結論から言えば4~6月の残業手当に影響するのは税金ではなく社会保険料ですが、
これは社会保険料などの仕組みにより、残業を調節することで社会保険料の節約につながるというものです。
税金対策ではありませんが、社会保険料を安くするならチェックしておくべき残業の調整方法をご紹介します。
4、5、6月の給料で1年間の社会保険料が決定する
厚生年金や健康保険といった社会保険料は標準報酬月額で決まります。
標準報酬月額は4~6月の3ヶ月間の報酬から計算される平均額を基に7月1日に決定されます。
そして、大きな報酬の変動が無い限り基本的には、
7月1日に決まった標準報酬月額はその年の9月から翌年8月までの1年間適用されます。

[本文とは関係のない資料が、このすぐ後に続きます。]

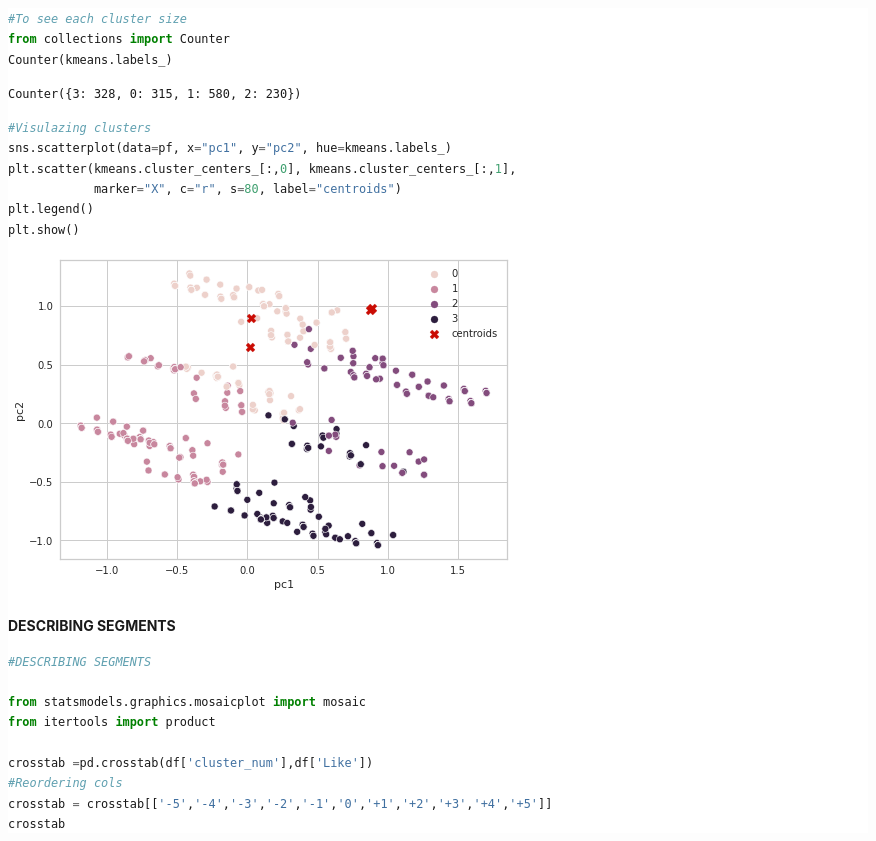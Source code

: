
 ```python
#To see each cluster size
from collections import Counter
Counter(kmeans.labels_)
```




    Counter({3: 328, 0: 315, 1: 580, 2: 230})




```python
#Visulazing clusters
sns.scatterplot(data=pf, x="pc1", y="pc2", hue=kmeans.labels_)
plt.scatter(kmeans.cluster_centers_[:,0], kmeans.cluster_centers_[:,1], 
            marker="X", c="r", s=80, label="centroids")
plt.legend()
plt.show()
```


    
![png](output_21_0.png)
    


**DESCRIBING SEGMENTS**


```python
#DESCRIBING SEGMENTS

from statsmodels.graphics.mosaicplot import mosaic
from itertools import product

crosstab =pd.crosstab(df['cluster_num'],df['Like'])
#Reordering cols
crosstab = crosstab[['-5','-4','-3','-2','-1','0','+1','+2','+3','+4','+5']]
crosstab 
```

つまり、4~6月の間に残業代が増えた場合は9月以降の1年間の社会保険料がアップする可能性があるというわけです。
逆に言えば4~6月に支払われる給与の間に残業をなるべくせず、標準報酬月額を低く押さえられれば、
社会保険料の支払額を抑えられる可能性があります。
従業員の社会保険料の半分は会社負担
4~6月分給与の残業代を減らせば社会保険料の支払額を軽減できる可能性がある点で、
メリットを享受できるのは従業員だけではありません。
社会保険料は半分が会社負担となるので、会社にとっても大きなメリットとなります。
そのため、会社全体として4~6月の給与額を上手くコントロールできれば、会社の負担軽減にもつながります。
従業員も同様に社会保険料を軽減できるので双方にとってメリットがあります。
社会保険料を軽減するためにできる対策
3~5月は定時退社を促す
社会保険料を軽減するために最も簡単な方法は4~6月の給与をなるべく抑えることです。

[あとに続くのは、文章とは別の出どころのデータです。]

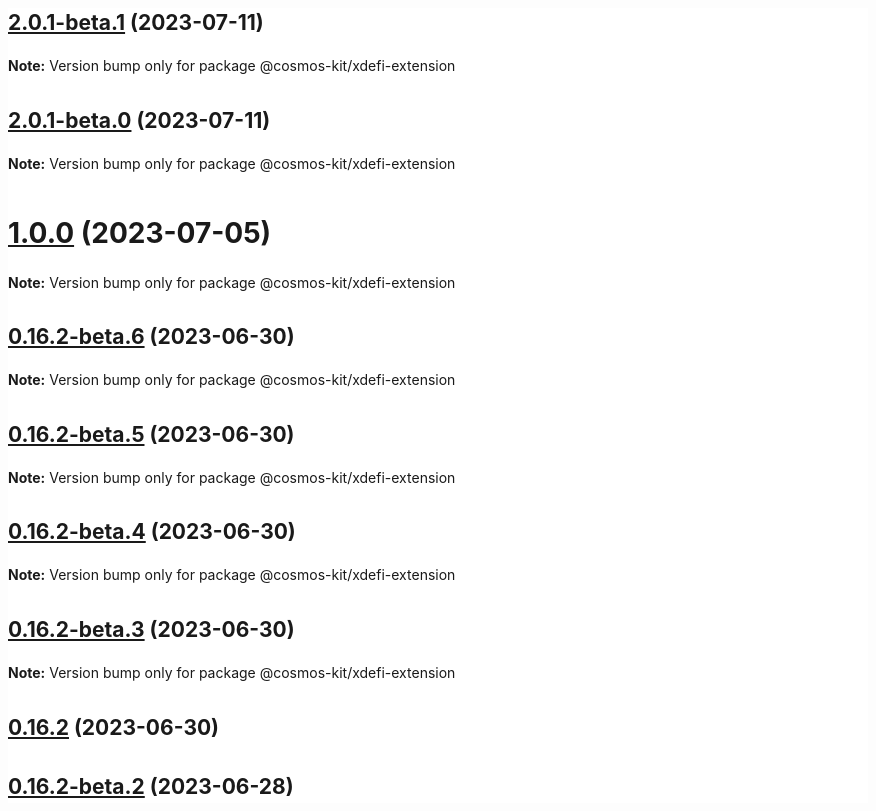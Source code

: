 ## [2.0.1-beta.1](https://github.com/cosmology-tech/cosmos-kit/compare/@cosmos-kit/xdefi-extension@2.0.1-beta.0...@cosmos-kit/xdefi-extension@2.0.1-beta.1) (2023-07-11)

**Note:** Version bump only for package @cosmos-kit/xdefi-extension

## [2.0.1-beta.0](https://github.com/cosmology-tech/cosmos-kit/compare/@cosmos-kit/xdefi-extension@1.0.0...@cosmos-kit/xdefi-extension@2.0.1-beta.0) (2023-07-11)

**Note:** Version bump only for package @cosmos-kit/xdefi-extension

# [1.0.0](https://github.com/cosmology-tech/cosmos-kit/compare/@cosmos-kit/xdefi-extension@0.16.2-beta.6...@cosmos-kit/xdefi-extension@1.0.0) (2023-07-05)

**Note:** Version bump only for package @cosmos-kit/xdefi-extension

## [0.16.2-beta.6](https://github.com/cosmology-tech/cosmos-kit/compare/@cosmos-kit/xdefi-extension@0.16.2-beta.5...@cosmos-kit/xdefi-extension@0.16.2-beta.6) (2023-06-30)

**Note:** Version bump only for package @cosmos-kit/xdefi-extension

## [0.16.2-beta.5](https://github.com/cosmology-tech/cosmos-kit/compare/@cosmos-kit/xdefi-extension@0.16.2-beta.4...@cosmos-kit/xdefi-extension@0.16.2-beta.5) (2023-06-30)

**Note:** Version bump only for package @cosmos-kit/xdefi-extension

## [0.16.2-beta.4](https://github.com/cosmology-tech/cosmos-kit/compare/@cosmos-kit/xdefi-extension@0.16.2-beta.3...@cosmos-kit/xdefi-extension@0.16.2-beta.4) (2023-06-30)

**Note:** Version bump only for package @cosmos-kit/xdefi-extension

## [0.16.2-beta.3](https://github.com/cosmology-tech/cosmos-kit/compare/@cosmos-kit/xdefi-extension@0.16.2...@cosmos-kit/xdefi-extension@0.16.2-beta.3) (2023-06-30)

**Note:** Version bump only for package @cosmos-kit/xdefi-extension

## [0.16.2](https://github.com/cosmology-tech/cosmos-kit/compare/@cosmos-kit/xdefi-extension@0.16.1...@cosmos-kit/xdefi-extension@0.16.2) (2023-06-30)

## [0.16.2-beta.2](https://github.com/cosmology-tech/cosmos-kit/compare/@cosmos-kit/xdefi-extension@0.16.2-beta.1...@cosmos-kit/xdefi-extension@0.16.2-beta.2) (2023-06-28)
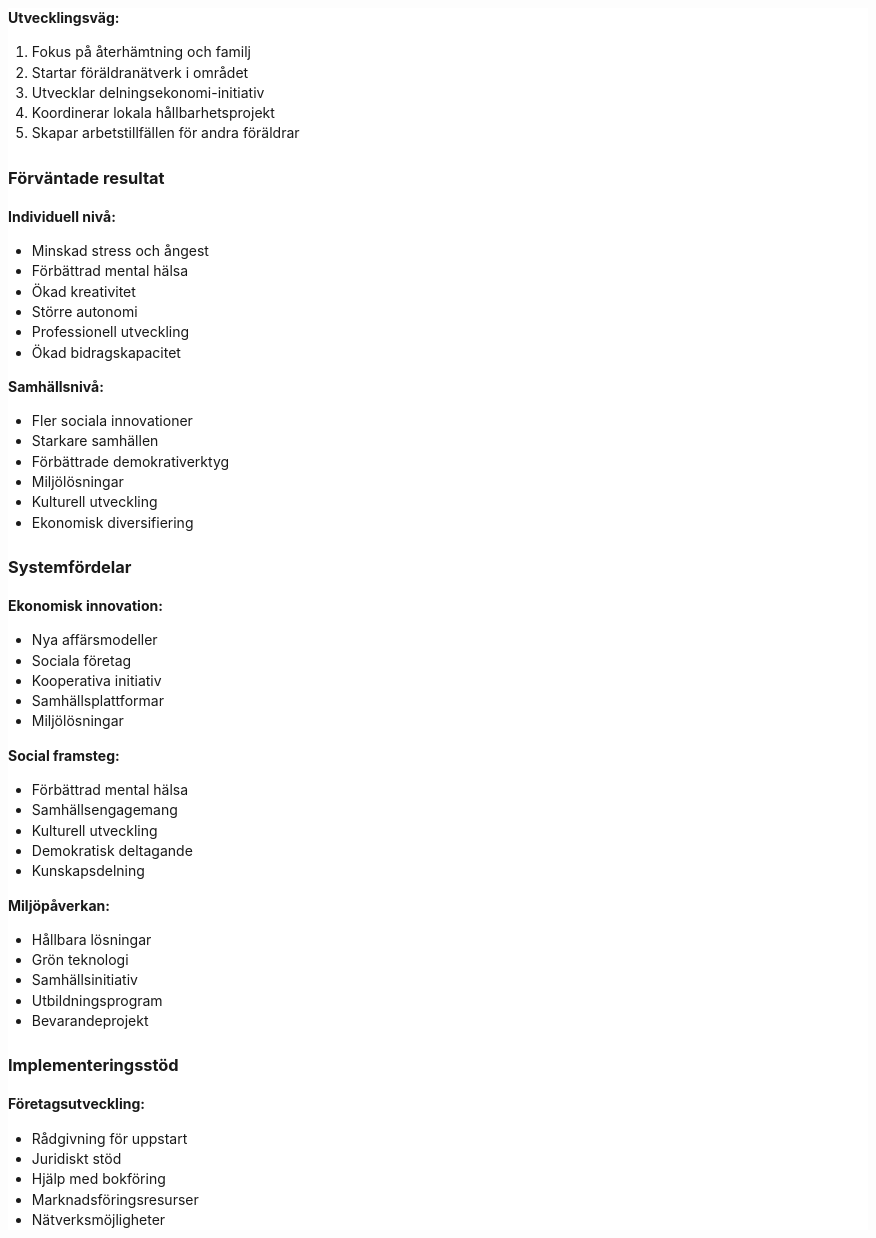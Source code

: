 **Utvecklingsväg:**
1. Fokus på återhämtning och familj
2. Startar föräldranätverk i området
3. Utvecklar delningsekonomi-initiativ
4. Koordinerar lokala hållbarhetsprojekt
5. Skapar arbetstillfällen för andra föräldrar

### Förväntade resultat

**Individuell nivå:**
- Minskad stress och ångest
- Förbättrad mental hälsa
- Ökad kreativitet
- Större autonomi
- Professionell utveckling
- Ökad bidragskapacitet

**Samhällsnivå:**
- Fler sociala innovationer
- Starkare samhällen
- Förbättrade demokrativerktyg
- Miljölösningar
- Kulturell utveckling
- Ekonomisk diversifiering

### Systemfördelar

**Ekonomisk innovation:**
- Nya affärsmodeller
- Sociala företag
- Kooperativa initiativ
- Samhällsplattformar
- Miljölösningar

**Social framsteg:**
- Förbättrad mental hälsa
- Samhällsengagemang
- Kulturell utveckling
- Demokratisk deltagande
- Kunskapsdelning

**Miljöpåverkan:**
- Hållbara lösningar
- Grön teknologi
- Samhällsinitiativ
- Utbildningsprogram
- Bevarandeprojekt

### Implementeringsstöd

**Företagsutveckling:**
- Rådgivning för uppstart
- Juridiskt stöd
- Hjälp med bokföring
- Marknadsföringsresurser
- Nätverksmöjligheter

そうはいっても、基本給やその他手当を減らすことは現実的ではありません。
そこで一番取り組みやすいのが残業代を減らすという取り組みです。
4~6月の給与に反映されるのは3~5月の残業です。
この時期、年度の切り替わり等で多忙になりやすい時期ではありますが、
社会保険料を軽減する意味では残業を減らす価値はあります。
なるべくこの時期は定時退社を促し、会社全体で残業を減らす取り組みをすると大きな効果が期待できます。
3~5月に有給休暇の取得を促進する
残業対策として3~5月に社員に有給休暇を多く取得してもらうことも効果があります。
有給休暇を取る社員がいればその分残業はなくなるので、上手に社会保険料の負担を減らすことができます。
3~5月は有給促進月間にするなど、運営を工夫すると良いでしょう。
残業代を調節して会社にとっても従業員にとってもメリットのある会社運営を
社会保険料の標準報酬月額と残業代との関係をご紹介しました。
上手に残業を調節することで社会保険料を節約することができ、
会社にとっても従業員にとってもメリットとなります。
制度を理解して上手に会社運営をすることで費用を大きく節減できますので実施してみてはいかがでしょうか。